Abhängigkeit und Engpässe
Seltene Erden als Achillesferse der heimischen Industrie

| Tobias Seifried 
| 13.08.2025

Ob E-Mobilität, Windkraft oder Hightech-Elektronik – die Herstellung vieler Schlüsselkomponenten ist ohne diese Rohstoffe nicht möglich. Österreich zählt bezüglich Abhängigkeit und Engpässen zu den besonders gefährdeten Industrieländern.

Die Abhängigkeit von China bei seltenen Erden und deren Verarbeitung entwickelt sich für Europa und Österreich zunehmend zu einem strategischen Risiko. Das zeigt eine neue Studie des Supply Chain Intelligence Institute Austria (ASCII), die bislang übersehene Schwachstellen entlang der gesamten Wertschöpfungskette aufdeckt – insbesondere bei kritischen Zwischenprodukten wie Magneten, die für Zukunftstechnologien unverzichtbar sind.

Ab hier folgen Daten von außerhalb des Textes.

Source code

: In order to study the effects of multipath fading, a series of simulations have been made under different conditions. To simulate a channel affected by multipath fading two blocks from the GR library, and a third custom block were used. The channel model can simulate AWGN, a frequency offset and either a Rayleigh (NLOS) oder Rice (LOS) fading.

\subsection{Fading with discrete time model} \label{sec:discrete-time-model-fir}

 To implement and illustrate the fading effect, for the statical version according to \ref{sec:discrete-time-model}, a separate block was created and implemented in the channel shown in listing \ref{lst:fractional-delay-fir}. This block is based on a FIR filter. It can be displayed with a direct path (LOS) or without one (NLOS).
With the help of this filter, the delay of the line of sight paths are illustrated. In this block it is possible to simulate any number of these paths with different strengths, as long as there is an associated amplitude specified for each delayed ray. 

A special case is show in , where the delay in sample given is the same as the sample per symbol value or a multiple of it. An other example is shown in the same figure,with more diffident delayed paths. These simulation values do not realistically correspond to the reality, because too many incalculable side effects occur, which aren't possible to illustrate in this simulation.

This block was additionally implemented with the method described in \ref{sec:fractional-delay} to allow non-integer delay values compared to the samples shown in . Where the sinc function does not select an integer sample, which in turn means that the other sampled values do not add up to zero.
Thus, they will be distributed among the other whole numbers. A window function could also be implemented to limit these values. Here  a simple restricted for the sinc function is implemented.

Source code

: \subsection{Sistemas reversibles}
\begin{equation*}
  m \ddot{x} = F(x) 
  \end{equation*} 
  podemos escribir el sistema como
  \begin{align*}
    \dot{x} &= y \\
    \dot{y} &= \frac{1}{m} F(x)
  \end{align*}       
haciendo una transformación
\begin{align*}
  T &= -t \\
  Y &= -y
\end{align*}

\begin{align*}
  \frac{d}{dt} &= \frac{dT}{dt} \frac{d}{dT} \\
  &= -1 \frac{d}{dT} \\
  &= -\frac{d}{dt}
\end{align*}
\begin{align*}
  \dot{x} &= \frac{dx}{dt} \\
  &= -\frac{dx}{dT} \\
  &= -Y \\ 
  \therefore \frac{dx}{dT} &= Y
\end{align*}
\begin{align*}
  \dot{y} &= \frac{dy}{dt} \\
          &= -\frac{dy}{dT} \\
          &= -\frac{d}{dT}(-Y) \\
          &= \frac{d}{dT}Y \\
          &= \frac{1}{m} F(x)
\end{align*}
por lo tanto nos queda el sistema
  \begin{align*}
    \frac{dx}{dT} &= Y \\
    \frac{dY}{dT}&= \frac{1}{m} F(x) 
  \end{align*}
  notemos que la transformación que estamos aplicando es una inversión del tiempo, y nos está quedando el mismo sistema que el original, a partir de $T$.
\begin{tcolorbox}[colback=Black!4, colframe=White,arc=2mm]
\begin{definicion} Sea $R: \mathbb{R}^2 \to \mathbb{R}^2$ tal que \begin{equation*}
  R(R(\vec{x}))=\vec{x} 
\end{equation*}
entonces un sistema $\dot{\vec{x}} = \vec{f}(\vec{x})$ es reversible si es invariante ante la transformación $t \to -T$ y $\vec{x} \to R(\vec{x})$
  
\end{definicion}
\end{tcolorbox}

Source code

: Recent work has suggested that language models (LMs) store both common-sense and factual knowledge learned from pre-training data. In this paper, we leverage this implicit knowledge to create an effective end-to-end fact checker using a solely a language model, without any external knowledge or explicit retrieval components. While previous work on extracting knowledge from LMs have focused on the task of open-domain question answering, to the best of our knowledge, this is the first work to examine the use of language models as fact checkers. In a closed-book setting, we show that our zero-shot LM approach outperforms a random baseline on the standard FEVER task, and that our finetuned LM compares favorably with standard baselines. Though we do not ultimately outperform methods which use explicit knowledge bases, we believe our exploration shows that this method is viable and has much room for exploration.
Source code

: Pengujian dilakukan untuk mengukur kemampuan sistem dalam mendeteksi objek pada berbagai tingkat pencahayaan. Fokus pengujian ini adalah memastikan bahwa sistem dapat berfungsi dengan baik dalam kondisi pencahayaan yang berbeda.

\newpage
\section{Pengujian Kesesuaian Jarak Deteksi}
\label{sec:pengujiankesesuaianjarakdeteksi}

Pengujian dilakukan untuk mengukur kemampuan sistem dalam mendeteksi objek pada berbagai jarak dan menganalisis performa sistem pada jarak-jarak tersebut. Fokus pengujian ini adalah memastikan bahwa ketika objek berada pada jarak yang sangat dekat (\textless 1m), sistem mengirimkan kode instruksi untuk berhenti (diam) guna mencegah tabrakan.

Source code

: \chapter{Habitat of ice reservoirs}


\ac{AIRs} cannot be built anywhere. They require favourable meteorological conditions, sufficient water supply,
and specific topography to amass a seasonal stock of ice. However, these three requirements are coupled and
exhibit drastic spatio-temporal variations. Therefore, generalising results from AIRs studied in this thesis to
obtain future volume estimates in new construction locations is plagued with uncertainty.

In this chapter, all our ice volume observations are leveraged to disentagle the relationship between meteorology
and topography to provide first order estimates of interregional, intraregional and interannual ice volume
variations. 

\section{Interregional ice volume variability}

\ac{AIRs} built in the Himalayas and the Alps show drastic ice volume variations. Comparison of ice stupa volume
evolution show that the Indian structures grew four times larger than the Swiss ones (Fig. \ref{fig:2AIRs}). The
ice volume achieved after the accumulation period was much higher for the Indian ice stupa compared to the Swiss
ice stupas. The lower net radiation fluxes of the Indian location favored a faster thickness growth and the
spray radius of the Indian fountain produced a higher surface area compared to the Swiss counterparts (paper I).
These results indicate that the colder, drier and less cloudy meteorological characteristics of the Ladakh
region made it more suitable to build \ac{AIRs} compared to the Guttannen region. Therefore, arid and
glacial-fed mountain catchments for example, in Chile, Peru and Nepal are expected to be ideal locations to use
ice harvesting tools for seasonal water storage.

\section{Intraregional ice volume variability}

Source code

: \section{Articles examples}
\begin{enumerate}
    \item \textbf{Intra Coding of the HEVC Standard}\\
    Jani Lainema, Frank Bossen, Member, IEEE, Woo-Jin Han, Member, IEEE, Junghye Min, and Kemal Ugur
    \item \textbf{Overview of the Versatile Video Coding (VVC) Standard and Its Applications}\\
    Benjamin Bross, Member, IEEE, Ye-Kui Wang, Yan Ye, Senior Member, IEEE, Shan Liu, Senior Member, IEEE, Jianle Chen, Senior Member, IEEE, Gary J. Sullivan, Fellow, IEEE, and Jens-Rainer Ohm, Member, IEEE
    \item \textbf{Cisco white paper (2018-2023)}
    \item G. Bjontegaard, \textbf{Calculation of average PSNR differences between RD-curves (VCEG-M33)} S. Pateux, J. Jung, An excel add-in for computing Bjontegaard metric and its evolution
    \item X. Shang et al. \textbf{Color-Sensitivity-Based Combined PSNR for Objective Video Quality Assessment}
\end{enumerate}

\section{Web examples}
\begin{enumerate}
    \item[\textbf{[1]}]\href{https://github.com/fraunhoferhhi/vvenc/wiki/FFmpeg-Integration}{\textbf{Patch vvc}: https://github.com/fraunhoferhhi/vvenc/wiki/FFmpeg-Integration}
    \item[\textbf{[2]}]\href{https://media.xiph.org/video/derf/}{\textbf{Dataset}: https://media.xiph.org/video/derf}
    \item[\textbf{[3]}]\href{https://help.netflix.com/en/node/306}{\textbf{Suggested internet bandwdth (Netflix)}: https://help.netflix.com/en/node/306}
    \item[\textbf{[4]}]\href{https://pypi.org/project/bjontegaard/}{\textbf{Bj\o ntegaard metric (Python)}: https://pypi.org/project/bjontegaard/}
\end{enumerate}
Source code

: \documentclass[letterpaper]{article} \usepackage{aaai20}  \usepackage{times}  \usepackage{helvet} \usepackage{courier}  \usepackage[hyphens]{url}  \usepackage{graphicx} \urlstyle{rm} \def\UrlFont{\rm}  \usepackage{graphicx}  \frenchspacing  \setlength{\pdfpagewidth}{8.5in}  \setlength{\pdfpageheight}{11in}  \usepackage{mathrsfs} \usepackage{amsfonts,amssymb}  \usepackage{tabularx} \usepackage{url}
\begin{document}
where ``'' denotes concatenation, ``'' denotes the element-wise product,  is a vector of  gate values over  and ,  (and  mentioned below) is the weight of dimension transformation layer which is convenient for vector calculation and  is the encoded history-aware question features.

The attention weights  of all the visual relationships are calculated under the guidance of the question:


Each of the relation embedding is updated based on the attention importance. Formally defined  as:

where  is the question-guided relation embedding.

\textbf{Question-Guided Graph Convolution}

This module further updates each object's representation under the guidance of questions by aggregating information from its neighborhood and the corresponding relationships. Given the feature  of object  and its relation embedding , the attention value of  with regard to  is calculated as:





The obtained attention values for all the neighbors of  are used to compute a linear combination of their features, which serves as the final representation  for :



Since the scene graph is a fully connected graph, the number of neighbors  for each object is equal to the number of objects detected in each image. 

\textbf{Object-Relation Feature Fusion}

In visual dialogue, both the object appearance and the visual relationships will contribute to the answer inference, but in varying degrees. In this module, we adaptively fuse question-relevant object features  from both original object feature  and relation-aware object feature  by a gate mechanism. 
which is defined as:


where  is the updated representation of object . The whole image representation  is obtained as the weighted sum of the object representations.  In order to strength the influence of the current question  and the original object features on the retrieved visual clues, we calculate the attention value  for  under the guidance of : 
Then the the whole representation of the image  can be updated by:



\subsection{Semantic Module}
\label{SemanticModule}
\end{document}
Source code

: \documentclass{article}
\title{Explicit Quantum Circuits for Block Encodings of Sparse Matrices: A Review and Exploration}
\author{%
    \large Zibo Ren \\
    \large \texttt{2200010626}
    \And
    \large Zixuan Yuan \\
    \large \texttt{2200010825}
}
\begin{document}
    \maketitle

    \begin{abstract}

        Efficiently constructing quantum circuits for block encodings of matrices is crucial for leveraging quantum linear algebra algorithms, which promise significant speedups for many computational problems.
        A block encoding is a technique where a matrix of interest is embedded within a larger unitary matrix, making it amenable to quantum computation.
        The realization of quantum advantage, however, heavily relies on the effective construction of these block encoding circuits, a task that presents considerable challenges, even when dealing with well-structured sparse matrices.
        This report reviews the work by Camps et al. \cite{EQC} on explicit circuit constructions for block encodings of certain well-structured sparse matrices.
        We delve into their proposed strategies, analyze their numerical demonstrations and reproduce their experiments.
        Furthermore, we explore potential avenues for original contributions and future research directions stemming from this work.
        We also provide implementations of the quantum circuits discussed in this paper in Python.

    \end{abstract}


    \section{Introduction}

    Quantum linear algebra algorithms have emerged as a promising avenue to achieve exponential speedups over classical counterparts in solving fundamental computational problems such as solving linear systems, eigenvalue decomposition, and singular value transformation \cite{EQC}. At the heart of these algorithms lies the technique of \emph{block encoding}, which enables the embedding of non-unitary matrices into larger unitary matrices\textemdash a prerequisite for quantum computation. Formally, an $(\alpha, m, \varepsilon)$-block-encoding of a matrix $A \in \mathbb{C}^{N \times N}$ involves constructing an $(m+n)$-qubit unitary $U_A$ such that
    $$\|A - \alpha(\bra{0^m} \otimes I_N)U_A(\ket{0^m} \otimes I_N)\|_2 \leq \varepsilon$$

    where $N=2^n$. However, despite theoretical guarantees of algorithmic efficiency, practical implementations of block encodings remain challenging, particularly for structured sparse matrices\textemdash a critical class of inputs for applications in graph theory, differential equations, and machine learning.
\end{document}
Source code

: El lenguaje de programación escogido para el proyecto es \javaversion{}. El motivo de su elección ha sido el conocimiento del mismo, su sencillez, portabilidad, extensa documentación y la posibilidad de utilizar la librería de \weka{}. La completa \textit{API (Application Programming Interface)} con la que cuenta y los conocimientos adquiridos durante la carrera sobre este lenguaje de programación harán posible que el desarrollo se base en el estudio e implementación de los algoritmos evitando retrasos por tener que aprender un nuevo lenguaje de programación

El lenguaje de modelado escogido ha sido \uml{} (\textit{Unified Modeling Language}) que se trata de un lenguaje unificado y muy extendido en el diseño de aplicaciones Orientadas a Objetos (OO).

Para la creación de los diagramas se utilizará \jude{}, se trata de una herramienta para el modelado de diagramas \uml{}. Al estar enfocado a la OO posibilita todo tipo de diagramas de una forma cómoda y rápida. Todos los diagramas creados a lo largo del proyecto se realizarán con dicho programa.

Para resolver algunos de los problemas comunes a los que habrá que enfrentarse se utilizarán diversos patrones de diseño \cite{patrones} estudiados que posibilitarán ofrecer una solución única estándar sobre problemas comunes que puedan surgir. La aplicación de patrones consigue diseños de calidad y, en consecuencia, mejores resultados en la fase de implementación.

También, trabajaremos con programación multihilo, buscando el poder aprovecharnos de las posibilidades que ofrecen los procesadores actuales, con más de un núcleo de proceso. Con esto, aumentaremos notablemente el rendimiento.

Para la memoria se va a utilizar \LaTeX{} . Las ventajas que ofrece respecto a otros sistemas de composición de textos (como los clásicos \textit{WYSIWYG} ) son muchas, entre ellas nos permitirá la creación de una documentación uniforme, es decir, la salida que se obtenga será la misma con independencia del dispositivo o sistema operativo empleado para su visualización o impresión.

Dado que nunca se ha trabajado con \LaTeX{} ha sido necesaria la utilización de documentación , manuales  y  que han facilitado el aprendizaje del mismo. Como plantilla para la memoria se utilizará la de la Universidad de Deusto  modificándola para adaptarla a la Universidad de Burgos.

Ob E-Mobilität, Windkraft oder Hightech-Elektronik – die Herstellung vieler Schlüsselkomponenten ist ohne seltene Erden und deren Weiterverarbeitung nicht möglich. Genau hier liege die größte Verwundbarkeit: China kontrolliert laut Studie 91 Prozent der weltweiten Verarbeitungskapazitäten. "Viele Industrienationen wie Europa und die USA verfügen kaum über eigene Verarbeitungskapazitäten. Schon kleine Störungen in diesen mittleren Produktionsstufen können ganze Lieferketten lahmlegen", erklärt Studienautor und ASCII-Direktor Peter Klimek. Ohne Investitionen in eigene Anlagen, strategische Partnerschaften und diversifizierte Bezugsquellen drohe der Verlust technologischer Souveränität.

Vom Rohstoff zur fertigen Komponente – Engpässe nehmen zu

So zeigt die Analyse von Handelsdaten zu 168 Produktgruppen in 170 Ländern zwischen 2007 und 2023, dass Engpassrisiken weltweit steigen, besonders bei technisch komplexen Vorprodukten wie Magneten, Spezialkeramiken oder Legierungen. Diese werden meist nur von wenigen Produzenten gefertigt und sind schwer ersetzbar. Klimek warnt: "Oft konzentrieren sich Strategien nur auf den Rohstoffzugang. Doch ohne Verarbeitungskapazitäten blockieren strukturelle Schwächen den Aufbau von Exportindustrien in zentralen Zukunftsbereichen."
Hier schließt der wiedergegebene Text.